A rank-abundance curve describing the distribution of the OBUs among the 75 strains reveals a long right-hand tail, as is characteristic of a highly diverse community (Fig. 3). Remarkably, 48 of the OBUs were only observed in one strain (singletons), with an additional 24 occurring in two strains. These 72 OBUs account for 58% of the total number observed in the 75 genomes and illustrate extensive acquisition via horizontal gene transfer. In the case of S. pacifica, the most phylogenetically diverse of the three species (26), an average of one singleton was detected per genome sequenced (Table 1). Rarefaction curves, used primarily in community ecology to assess species richness (38), provide an assessment of OBU richness for the given sequencing effort and reveal that considerable diversity has yet to be detected (Fig. 3). This is particularly evident for S. pacifica, which shows little evidence of saturation, and is further supported by ACE and Chao1 diversity estimators, which predict as many as 229 distinct OBUs with continued sequencing of the three species (Fig. 3). This represents an extraordinary level of biosynthetic diversity for three bacterial species that share 99% 16S rRNA sequence identity (19).
Pathway Distributions.
We next generated a well-supported Salinispora species phylogeny (Fig. S4) and a hierarchical cluster analysis based on pathway presence or absence. Despite the large number of OBUs that occur in only one or two strains, these two dendrograms are highly congruent, with the exception that S. pacifica is paraphyletic with respect to S. tropica in the OBU cluster analysis (Fig. 4). Contributing to this congruence are species-specific OBUs (i.e., pathways commonly observed in one species but generally not in others). In S. arenicola, these include rif, PKS1A/B, PKS2, PKS3A/B, PKS5, NRPS1, and NRPS2 (Table S2). In S. tropica, these include spo, slm, sal, Sid3, Sid4, NRPS3, and STPKS1 (Table S3). Interestingly, only one OBU (NRPS20) appears commonly in S. pacifica and not in others (Table S4). These results support previous culture-based studies and KS fingerprinting analyses that revealed species-specific patterns of secondary metabolite production and gene distributions in S. arenicola and S. tropica (25, 39). There is some evidence of OBU clustering based on the location from which the strains originate (Fig. 4); however, a permutational multivariate analysis of variance (PERMANOVA) revealed a significant correlation between OBU and species (R2 = 0.54, P = 0.001) and not location (P = 0.075), indicating the importance of taxonomy over biogeographic origin in terms of OBU distributions.
Pathway Evolution.
To explore the evolutionary history of the pathways in relation to the strains in which they reside, likelihood analyses were performed on the KS- and C-domain sequences to assign the ancestral node(s) for each OBU in the species tree.
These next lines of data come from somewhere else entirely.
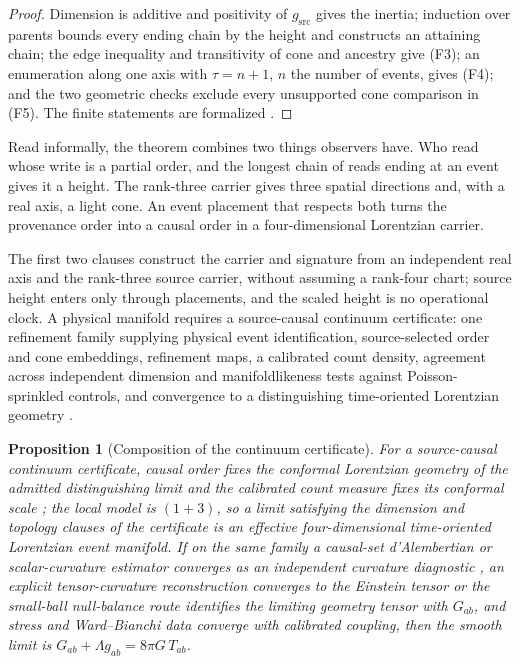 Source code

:\documentclass[11pt]{article}
\newtheorem{proposition}[theorem]{Proposition}
\theoremstyle{definition}
\theoremstyle{remark}
\begin{document}
\begin{proof}
Dimension is additive and positivity of $g_{\mathrm{src}}$ gives the
inertia; induction over parents bounds every ending chain by the height and
constructs an attaining chain; the edge inequality and transitivity of cone
and ancestry give (F3); an enumeration along one axis with $\tau=n+1$, $n$ the number of events, gives (F4); and the two geometric checks exclude every unsupported cone comparison
in (F5). The finite statements are formalized \cite{ophrepo,ophEinstein}.
\end{proof}

Read informally, the theorem combines two things observers have. Who read
whose write is a partial order, and the longest chain of reads ending at an
event gives it a height. The rank-three carrier gives three spatial
directions and, with a real axis, a light cone. An event placement that
respects both turns the provenance order into a causal order in a
four-dimensional Lorentzian carrier.

The first two clauses construct the carrier and signature from an
independent real axis and the rank-three source carrier, without assuming a
rank-four chart; source height enters only through placements, and the
scaled height is no operational clock. A physical manifold requires a
source-causal continuum certificate: one refinement family supplying
physical event identification, source-selected order and cone embeddings,
refinement maps, a calibrated count density, agreement across independent
dimension and manifoldlikeness tests against Poisson-sprinkled controls, and
convergence to a distinguishing time-oriented Lorentzian geometry
\cite{bombelli1987,surya2019,majorrideoutsurya2007}.

\begin{proposition}[Composition of the continuum certificate]
\label{thm:source-causal-continuum}
For a source-causal continuum certificate, causal order fixes the conformal
Lorentzian geometry of the admitted distinguishing limit and the calibrated
count measure fixes its conformal scale
\cite{hawkingkingmccarthy1976,malament1977}; the local model is $(1+3)$, so a
limit satisfying the dimension and topology clauses of the certificate is an effective four-dimensional time-oriented Lorentzian event manifold. If on the same family a causal-set d'Alembertian or scalar-curvature
estimator converges as an independent curvature diagnostic
\cite{benincasadowker2010,dowkerglaser2013}, an explicit tensor-curvature
reconstruction converges to the Einstein tensor or the small-ball
null-balance route identifies the limiting geometry tensor with $G_{ab}$, and stress and Ward--Bianchi data converge with calibrated
coupling, then the smooth limit is $G_{ab}+\Lambda g_{ab}=8\pi G\,T_{ab}$.
\end{proposition}
\end{document}
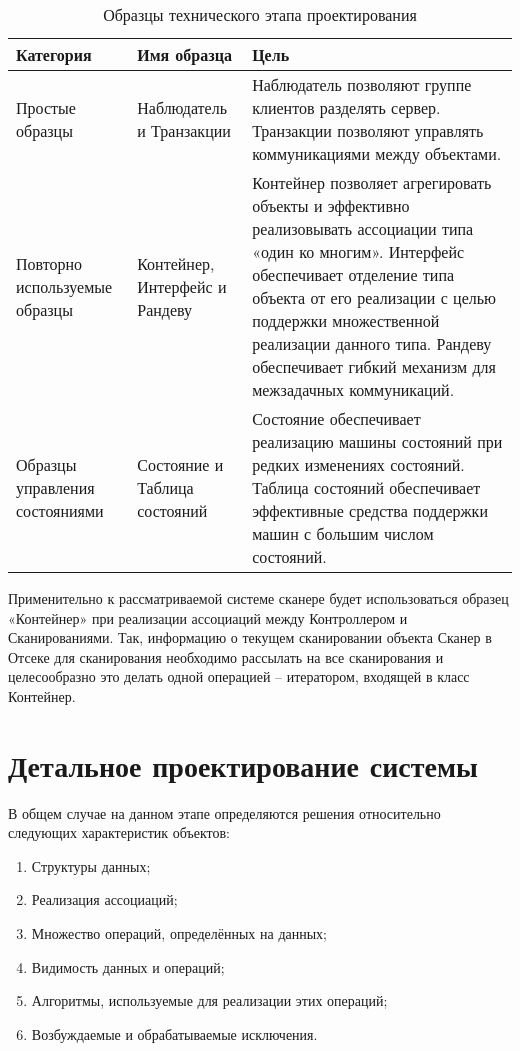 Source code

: \documentclass[12pt]{article}
\let\oldsection\section
\renewcommand{\section}[1]{
    \oldsection{#1}
    \setcounter{table}{0}
    \setcounter{figure}{0}
}
\begin{document}
    \begin{table}[h!]
        \centering
        \begin{tabulary}{\textwidth}{|L|L|L|}
            \hline
            Категория & Имя образца & Цель \\
            \hline
            Простые образцы  & Наблюдатель и Транзакции  & Наблюдатель позволяют группе клиентов разделять сервер. Транзакции позволяют управлять коммуникациями между объектами. \\
            \hline
            Повторно используемые образцы  & Контейнер, Интерфейс и Рандеву  & Контейнер позволяет агрегировать объекты и эффективно реализовывать ассоциации типа «один ко многим». Интерфейс обеспечивает отделение типа объекта от его реализации с целью поддержки множественной реализации данного типа. Рандеву обеспечивает гибкий механизм для межзадачных коммуникаций.\\
            \hline
            Образцы управления состояниями  & Состояние и Таблица состояний  & Состояние обеспечивает реализацию машины состояний при редких изменениях состояний. Таблица состояний обеспечивает эффективные средства поддержки машин с большим числом состояний. \\
            \hline
        \end{tabulary}
        \caption{Образцы технического этапа проектирования}
    \end{table}

    Применительно к рассматриваемой системе сканере будет использоваться образец «Контейнер» при реализации ассоциаций между Контроллером и Сканированиями. Так, информацию о текущем сканировании объекта Сканер в Отсеке для сканирования необходимо рассылать на все сканирования и целесообразно это делать одной операцией – итератором, входящей в класс Контейнер.

    \newpage

    \section{Детальное проектирование системы}

    В общем случае на данном этапе определяются решения относительно следующих характеристик объектов:

    \begin{enumerate}
        \item Структуры данных;
        \item Реализация ассоциаций;
        \item Множество операций, определённых на данных;
        \item Видимость данных и операций;
        \item Алгоритмы, используемые для реализации этих операций;
        \item Возбуждаемые и обрабатываемые исключения.
    \end{enumerate}
\end{document}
The results for the 124 OBUs were overlaid onto a simplified Salinispora phylogeny (Fig. 5) generated by collapsing the species tree (Fig. S4) into 12 lineages. The analysis reveals that only five OBUs were present in the common ancestor of the genus and only two of these (FAS1 and PKS4) were shared with the closely related genus Micromonospora. It can thus be inferred that the remaining pathways (96% of the total) were acquired by HGT at various points during the evolution of the genus. Phylogenetic analyses of key biosynthetic genes from each OBU confirm these evolutionary histories and indicate, based on congruence with the species tree, vertical inheritance for 65 of the OBUs subsequent to acquisition. Seven OBUs appear to have been acquired early in the evolution of S. arenicola. These include rif, which supports the consistent production of rifamycins by S. arenicola (25, 40). Likewise, six OBUs appear early in the evolutionary history of S. tropica and one in S. pacifica (Fig. 5). Most of the OBUs, however, were acquired relatively recently in the evolution of the genus, appearing toward the branch terminals in the tree. Based on BLAST analyses of the singleton PKS and NRPS genes, it appears that most of these pathways were acquired from other high-G+C bacteria such as Streptomyces spp. (Fig. S5), which also occur in marine sediments (41). The results for PKS17 suggest the independent acquisition of this pathway by four S. arenicola strains from Fiji and one S. pacifica strain from the Sea of Cortez (Fig. S6). Although these results may reflect sampling effort, they suggest that location-dependent pathway acquisition warrants future study.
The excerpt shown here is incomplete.